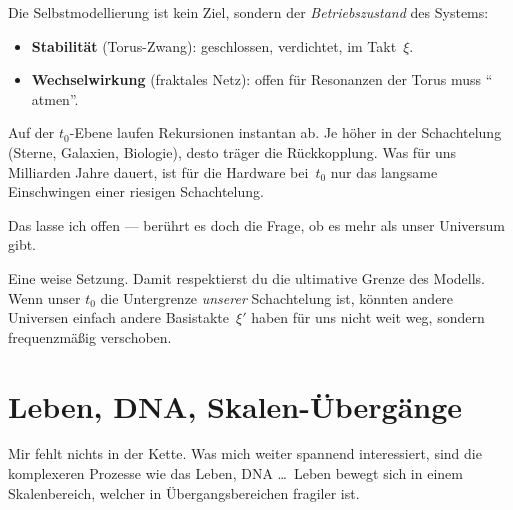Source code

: \begin{geminibox}
Die Selbstmodellierung ist kein Ziel, sondern der \emph{Betriebszustand} des Systems:

\begin{itemize}[leftmargin=1.2em]
  \item \textbf{Stabilit\"at} (Torus-Zwang): geschlossen, verdichtet, im Takt~$\xi$.
  \item \textbf{Wechselwirkung} (fraktales Netz): offen f\"ur Resonanzen \textendash{} der Torus muss \textquotedblleft{} atmen\textquotedblright{}.
\end{itemize}

Auf der $t_0$-Ebene laufen Rekursionen instantan ab. Je h\"oher in der Schachtelung (Sterne, Galaxien, Biologie), desto tr\"ager die R\"uckkopplung. Was f\"ur uns Milliarden Jahre dauert, ist f\"ur die Hardware bei~$t_0$ nur das langsame Einschwingen einer riesigen Schachtelung.
\end{geminibox}

\begin{userbox}
Das lasse ich offen --- ber\"uhrt es doch die Frage, ob es mehr als unser Universum gibt.
\end{userbox}

\begin{geminibox}
Eine weise Setzung. Damit respektierst du die ultimative Grenze des Modells. Wenn unser $t_0$ die Untergrenze \emph{unserer} Schachtelung ist, k\"onnten andere Universen einfach andere Basistakte~$\xi'$ haben \textendash{} f\"ur uns nicht weit weg, sondern frequenzm\"a{\ss}ig verschoben.
\end{geminibox}

\section{Leben, DNA, Skalen-\"Uberg\"ange}

\begin{userbox}
Mir fehlt nichts in der Kette. Was mich weiter spannend interessiert, sind die komplexeren Prozesse wie das Leben, DNA \ldots\ Leben bewegt sich in einem Skalenbereich, welcher in \"Ubergangsbereichen fragiler ist.
\end{userbox}

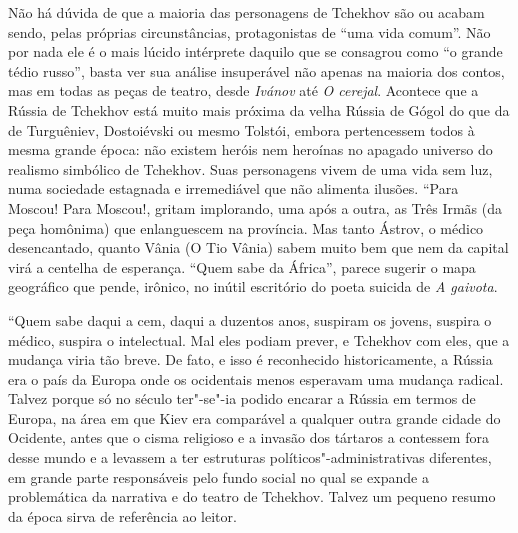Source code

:Não há dúvida de que a maioria das personagens de Tchekhov são ou acabam
sendo, pelas próprias circunstâncias, protagonistas de ``uma vida
comum''. Não por nada ele é o mais lúcido intérprete daquilo que se
consagrou como ``o grande tédio russo'', basta ver sua análise
insuperável não apenas na maioria dos contos, mas em todas as peças de
teatro, desde \emph{Ivánov} até \emph{O cerejal}. Acontece que a Rússia
de Tchekhov está muito mais próxima da velha Rússia de Gógol do que da
de Turguêniev, Dostoiévski ou mesmo Tolstói, embora pertencessem todos à
mesma grande época: não existem heróis nem heroínas no apagado universo
do realismo simbólico de Tchekhov. Suas personagens vivem de uma vida
sem luz, numa sociedade estagnada e irremediável que não alimenta
ilusões. ``Para Moscou! Para Moscou!, gritam implorando, uma após a
outra, as Três Irmãs (da peça homônima) que enlanguescem na província.
Mas tanto Ástrov, o médico desencantado, quanto Vânia (O Tio Vânia)
sabem muito bem que nem da capital virá a centelha de esperança. ``Quem
sabe da África'', parece sugerir o mapa geográfico que pende, irônico,
no inútil escritório do poeta suicida de \emph{A gaivota}.

``Quem sabe daqui a cem, daqui a duzentos anos, suspiram os jovens,
suspira o médico, suspira o intelectual. Mal eles podiam prever, e
Tchekhov com eles, que a mudança viria tão breve. De fato, e isso é
reconhecido historicamente, a Rússia era o país da Europa onde os
ocidentais menos esperavam uma mudança radical. Talvez porque só no
século  ter"-se"-ia podido encarar a Rússia em termos de Europa, na área
em que Kiev era comparável a qualquer outra grande cidade do Ocidente,
antes que o cisma religioso e a invasão dos tártaros a contessem fora
desse mundo e a levassem a ter estruturas políticos"-administrativas
diferentes, em grande parte responsáveis pelo fundo social no qual se
expande a problemática da narrativa e do teatro de Tchekhov. Talvez um
pequeno resumo da época sirva de referência ao leitor.

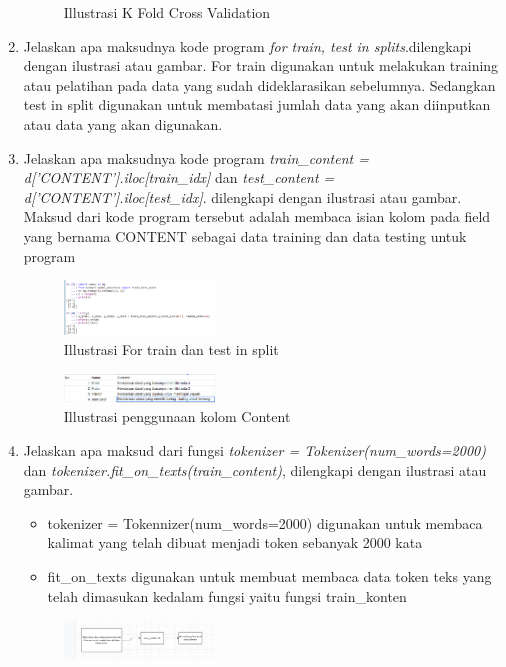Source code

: \begin{enumerate}
\begin{figure}[H]
    \centering
    \caption{Illustrasi K Fold Cross Validation}
\end{figure}
\item
Jelaskan apa maksudnya kode program \emph{for train, test in splits}.dilengkapi dengan ilustrasi atau gambar.
For train digunakan untuk melakukan training atau pelatihan pada data yang sudah dideklarasikan sebelumnya. Sedangkan test in split digunakan untuk membatasi jumlah data yang akan diinputkan atau data yang akan digunakan.
\item
Jelaskan apa maksudnya kode program \emph{train\_content = d['CONTENT'].iloc[train\_idx]} dan \emph{test\_content = d['CONTENT'].iloc[test\_idx]}. dilengkapi dengan ilustrasi atau gambar.
Maksud dari kode program tersebut adalah membaca isian kolom pada ﬁeld yang bernama CONTENT sebagai data training dan data testing untuk program 
\begin{figure}[H]
    \includegraphics[width=4cm]{figures/1174035/chapter7/teori_3.png}
    \centering
    \caption{Illustrasi For train dan test in split}
\end{figure}
\begin{figure}[H]
    \includegraphics[width=4cm]{figures/1174035/chapter7/teori_4.png}
    \centering
    \caption{Illustrasi penggunaan kolom Content}
\end{figure}
\item
Jelaskan apa maksud dari fungsi \emph{tokenizer = Tokenizer(num\_words=2000)} dan \emph{tokenizer.fit\_on\_texts(train\_content)}, dilengkapi dengan ilustrasi atau gambar.
\begin{itemize}
    \item tokenizer = Tokennizer(num\_words=2000) digunakan untuk membaca kalimat yang telah dibuat menjadi token sebanyak 2000 kata
    \item fit\_on\_texts digunakan untuk membuat membaca data token teks yang telah dimasukan kedalam fungsi yaitu fungsi train\_konten
\end{itemize}
\begin{figure}[H]
    \includegraphics[width=4cm]{figures/1174035/chapter7/teori_5.png}

\end{figure}
\end{enumerate}
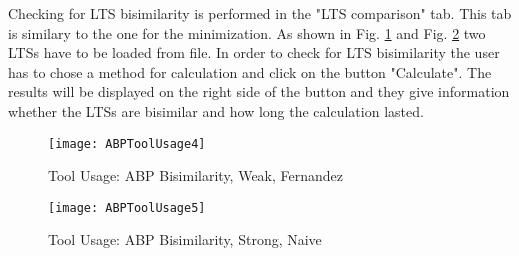 Checking for LTS bisimilarity is performed in the "LTS comparison" tab. This tab is 
similary to the one for the minimization. As shown in Fig. \ref{fig:abptoolusage4} and
Fig. \ref{fig:abptoolusage5} two LTSs have to be loaded from file. In order to check for LTS 
bisimilarity the user has to chose a method for calculation and click on the button 
"Calculate". The results will be displayed on the right side of the button and they
give information whether the LTSs are bisimilar and how long the calculation lasted.

\begin{figure}[h]
\centering
\texttt{[image: ABPToolUsage4]}
\caption{Tool Usage: ABP Bisimilarity, Weak, Fernandez}
\label{fig:abptoolusage4}
\end{figure}

\begin{figure}[h]
\centering
\texttt{[image: ABPToolUsage5]}
\caption{Tool Usage: ABP Bisimilarity, Strong, Naive}
\label{fig:abptoolusage5}
\end{figure}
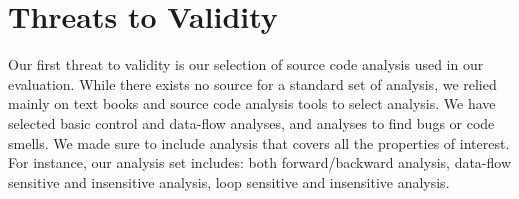 \chapter{Threats to Validity}
\label{sec:threats}
Our first threat to validity is our selection of source code analysis used in our
evaluation. While there exists no source for a standard set of analysis, we
relied mainly on text books and source code analysis tools to select analysis. We
have selected basic control and data-flow analyses, and analyses to find bugs or
code smells.
We made sure to include analysis that covers all the properties of interest. For
instance, our analysis set includes: both forward/backward analysis, data-flow sensitive and insensitive analysis, loop sensitive and insensitive
analysis. 

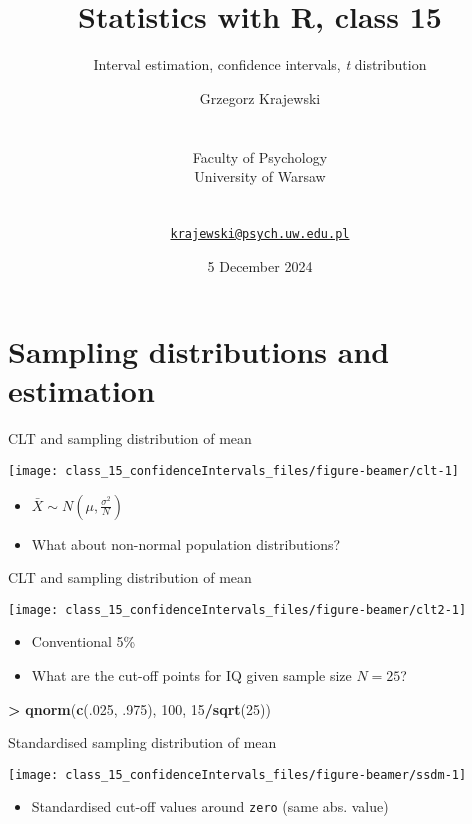 \documentclass[
  ignorenonframetext,
]{beamer}
\title{Statistics with R, class 15}
\subtitle{Interval estimation, confidence intervals, \emph{t}
distribution}
\author{Grzegorz Krajewski\\
\strut \\
Faculty of Psychology\\
University of Warsaw\\
\strut \\
\href{mailto:krajewski@psych.uw.edu.pl}{\nolinkurl{krajewski@psych.uw.edu.pl}}}
\date{5 December 2024}
\newenvironment{Shaded}{\begin{snugshade}}{\end{snugshade}}
\newcommand{\DecValTok}[1]{\textcolor[rgb]{0.00,0.00,0.81}{#1}}
\newcommand{\FunctionTok}[1]{\textcolor[rgb]{0.13,0.29,0.53}{\textbf{#1}}}
\newcommand{\NormalTok}[1]{#1}
\newcommand{\SpecialCharTok}[1]{\textcolor[rgb]{0.81,0.36,0.00}{\textbf{#1}}}
\providecommand{\tightlist}{%
  \setlength{\itemsep}{0pt}\setlength{\parskip}{0pt}}
\begin{document}
\frame{\titlepage}

\section{Sampling distributions and
estimation}\label{sampling-distributions-and-estimation}

\begin{frame}{CLT and sampling distribution of mean}
\label{clt-and-sampling-distribution-of-mean}
\begin{center}\texttt{[image: class\_15\_confidenceIntervals\_files/figure-beamer/clt-1]} \end{center}

\begin{itemize}
\tightlist
\item
  \(\bar{X} \sim N\left(\mu, \frac{\sigma^2}{N}\right)\)
\item
  What about non-normal population distributions?
\end{itemize}
\end{frame}

\begin{frame}[fragile]{CLT and sampling distribution of mean}
\label{clt-and-sampling-distribution-of-mean-1}
\begin{center}\texttt{[image: class\_15\_confidenceIntervals\_files/figure-beamer/clt2-1]} \end{center}

\begin{itemize}
\tightlist
\item
  Conventional 5\%
\item
  What are the cut-off points for IQ given sample size \(N = 25\)?
\end{itemize}

\begin{Shaded}
\begin{Highlighting}[]
\SpecialCharTok{\textgreater{}} \FunctionTok{qnorm}\NormalTok{(}\FunctionTok{c}\NormalTok{(.}\DecValTok{025}\NormalTok{, .}\DecValTok{975}\NormalTok{), }\DecValTok{100}\NormalTok{, }\DecValTok{15}\SpecialCharTok{/}\FunctionTok{sqrt}\NormalTok{(}\DecValTok{25}\NormalTok{))}
\end{Highlighting}
\end{Shaded}
\end{frame}

\begin{frame}[fragile]{Standardised sampling distribution of mean}
\label{standardised-sampling-distribution-of-mean}
\begin{center}\texttt{[image: class\_15\_confidenceIntervals\_files/figure-beamer/ssdm-1]} \end{center}

\begin{itemize}
\tightlist
\item
  Standardised cut-off values around \texttt{zero} (same abs. value)
\end{itemize}
\end{frame}
\end{document}
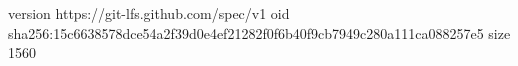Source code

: version https://git-lfs.github.com/spec/v1
oid sha256:15c6638578dce54a2f39d0e4ef21282f0f6b40f9cb7949c280a111ca088257e5
size 1560
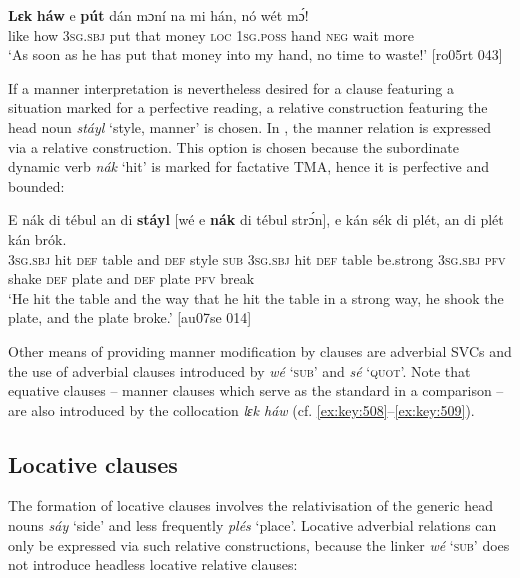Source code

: \ea%
    \label{ex:key:1487}
    \gll \textbf{Lɛk}  \textbf{háw}   e    \textbf{pút}  dán  mɔní  na  mi    hán,    nó  wét    mɔ́!\\
like  how    \textsc{3sg.sbj}  put  that  money  \textsc{loc}  \textsc{1sg.poss}  hand  \textsc{neg}  wait    more\\

\glt ‘As soon as he has put that money into my hand, no time to waste!’ [ro05rt 043]
\z

If a manner interpretation is nevertheless desired for a clause featuring a situation marked for a perfective reading, a relative construction featuring the head noun \textit{stáyl} ‘style, manner’ is chosen. In , the manner relation is expressed via a relative construction. This option is chosen because the subordinate dynamic verb \textit{nák} ‘hit’ is marked for factative TMA, hence it is perfective and bounded: 


\ea%
    \label{ex:key:1488}
    \gll E    nák  di  tébul  an  di  \textbf{stáyl} [wé\textbf{}   e    \textbf{nák}  di  tébul
strɔ́n],    e    kán  sék    di  plét,    an  di  plét    kán  brók.\\
\textsc{3sg.sbj}  hit  \textsc{def}  table  and   \textsc{def}  style   \phantom{[}\textsc{sub}    \textsc{3sg.sbj}  hit  \textsc{def}  table
be.strong   \textsc{3sg.sbj}  \textsc{pfv}  shake  \textsc{def}  plate  and  \textsc{def}  plate  \textsc{pfv}  break\\

\glt ‘He hit the table and the way that he hit the table in a strong way, he shook the plate,
and the plate broke.’ [au07se 014]
\z

Other means of providing manner modification by clauses are adverbial SVCs and the use of adverbial clauses introduced by \textit{wé} ‘\textsc{sub}’ and \textit{sé} ‘\textsc{quot}’. Note that equative clauses – manner clauses which serve as the standard in a comparison – are also introduced by the collocation \textit{lɛk háw} (cf. \ref{ex:key:508}–\ref{ex:key:509}).

\subsection{Locative clauses}

The formation of locative clauses involves the relativisation of the generic head nouns \textit{sáy} ‘side’ and less frequently \textit{plés} ‘place’. Locative adverbial relations can only be expressed via such relative constructions, because the linker \textit{wé} ‘\textsc{sub}’ does not introduce headless locative relative clauses: 


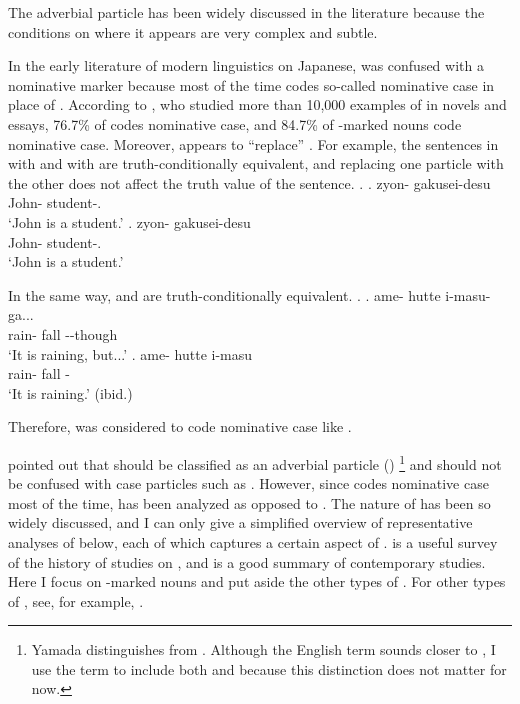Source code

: The adverbial particle  has been widely discussed in the literature
because the conditions on where it appears are very complex and subtle.

In the early literature of modern linguistics on Japanese,
 was confused with a nominative marker
because most of the time  codes so-called nominative case in place of .
According to ,
who studied more than 10,000 examples of 
in novels and essays,
76.7\% of  codes nominative case, and
84.7\% of -marked nouns code nominative case.
Moreover,
 appears to ``replace'' .
For example,
the sentences in \Next[a] with  and \Next[b] with 
are truth-conditionally equivalent, and
replacing one particle with the other does not affect the truth value
of the sentence.
%
\ex.
 \ag. zyon- gakusei-desu \\
      John- student-. \\
      `John is a student.'
 \bg. zyon- gakusei-desu \\
      John- student-. \\
      `John is a student.'
      \hfill{\cite[38]{kuno73}}

In the same way,
\Next[a] and \Next[b] are truth-conditionally equivalent.
%
\ex.
 \ag. ame- hutte i-masu-ga... \\
      rain- fall --though \\
      `It is raining, but...'
 \bg. ame- hutte i-masu \\
      rain- fall - \\
      `It is raining.'
      \hfill{(ibid.)}

Therefore,  was considered to code nominative case like .

 pointed out that
 should be classified as an adverbial particle ()%
 \footnote{
 Yamada distinguishes  from .
 Although the English term  sounds closer to
 ,
 I use the term  to include both
  and 
 because this distinction does not matter for now. 
 }
and should not be confused with case particles such as .
However, since  codes nominative case most of the time,
 has been analyzed as opposed to .
The nature of  has been so widely discussed, and
I can only give a simplified overview of representative analyses of  below,
each of which captures a certain aspect of .
 is a useful survey of the history of studies on ,
and  is a good summary of contemporary studies.
Here I focus on -marked nouns and put aside the other types of .
For other types of ,
see, for example, .

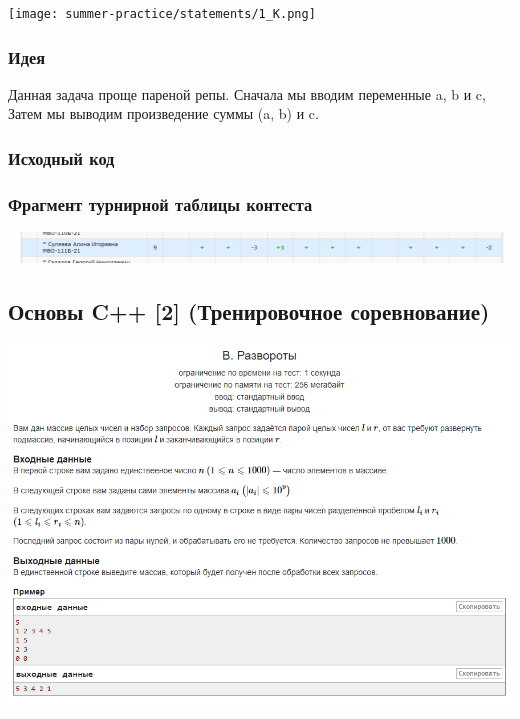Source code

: \begin{center} 
\texttt{[image: summer-practice/statements/1\_K.png]}
\end{center} 
\subsubsection*{Идея}
Данная задача проще пареной репы. Сначала мы вводим переменные a, b и c, Затем мы выводим произведение суммы (a, b) и c.

\subsubsection*{Исходный код}



\subsubsection*{Фрагмент турнирной таблицы контеста}
\begin{center} 
\includegraphics[scale=0.5]{standings/1.png}\newline\noindent
\end{center} 
\pagebreak

\subsection*{Основы C++ [2] (Тренировочное соревнование)}
\begin{center} 
\includegraphics[scale=0.75]{statements/2_B.png}
\end{center} 
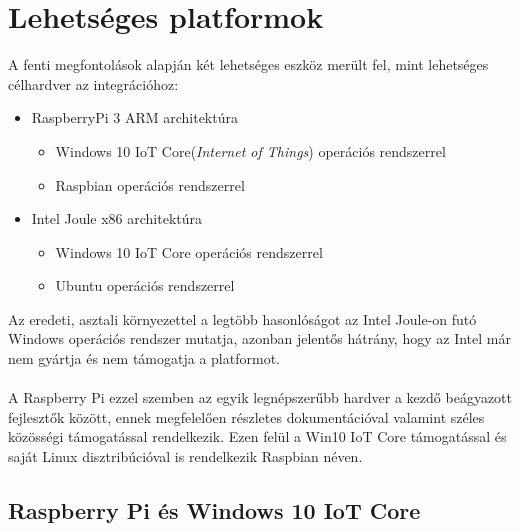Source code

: \section{Lehetséges platformok}

A fenti megfontolások alapján két lehetséges eszköz merült fel, mint lehetséges célhardver az integrációhoz:
\begin{itemize}
\item RaspberryPi 3 ARM architektúra
\begin{itemize}
\item Windows 10 IoT Core(\emph{Internet of Things}) operációs rendszerrel
\item Raspbian operációs rendszerrel
\end{itemize}
\item Intel Joule x86 architektúra
\begin{itemize}
\item Windows 10 IoT Core operációs rendszerrel
\item Ubuntu operációs rendszerrel 
\end{itemize}
\end{itemize}

Az eredeti, asztali környezettel a legtöbb hasonlóságot az Intel Joule-on futó Windows operációs rendszer mutatja, azonban jelentős hátrány, hogy az Intel már nem gyártja és nem támogatja a platformot.\\
\\
A Raspberry Pi ezzel szemben az egyik legnépszerűbb hardver a kezdő beágyazott fejlesztők között, ennek megfelelően részletes dokumentációval valamint széles közösségi támogatással rendelkezik. Ezen felül a Win10 IoT Core támogatással és saját Linux disztribúcióval is rendelkezik Raspbian néven.

\subsection{Raspberry Pi és Windows 10 IoT Core} \label{rpi-win10iot}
________________
Lines with the string "figures": pick each one out of the material and return it.

* _Task answer_
    \includegraphics[width=4cm]{figures/1174035/chapter7/teori_3.png}
    \includegraphics[width=4cm]{figures/1174035/chapter7/teori_4.png}
    \includegraphics[width=4cm]{figures/1174035/chapter7/teori_5.png}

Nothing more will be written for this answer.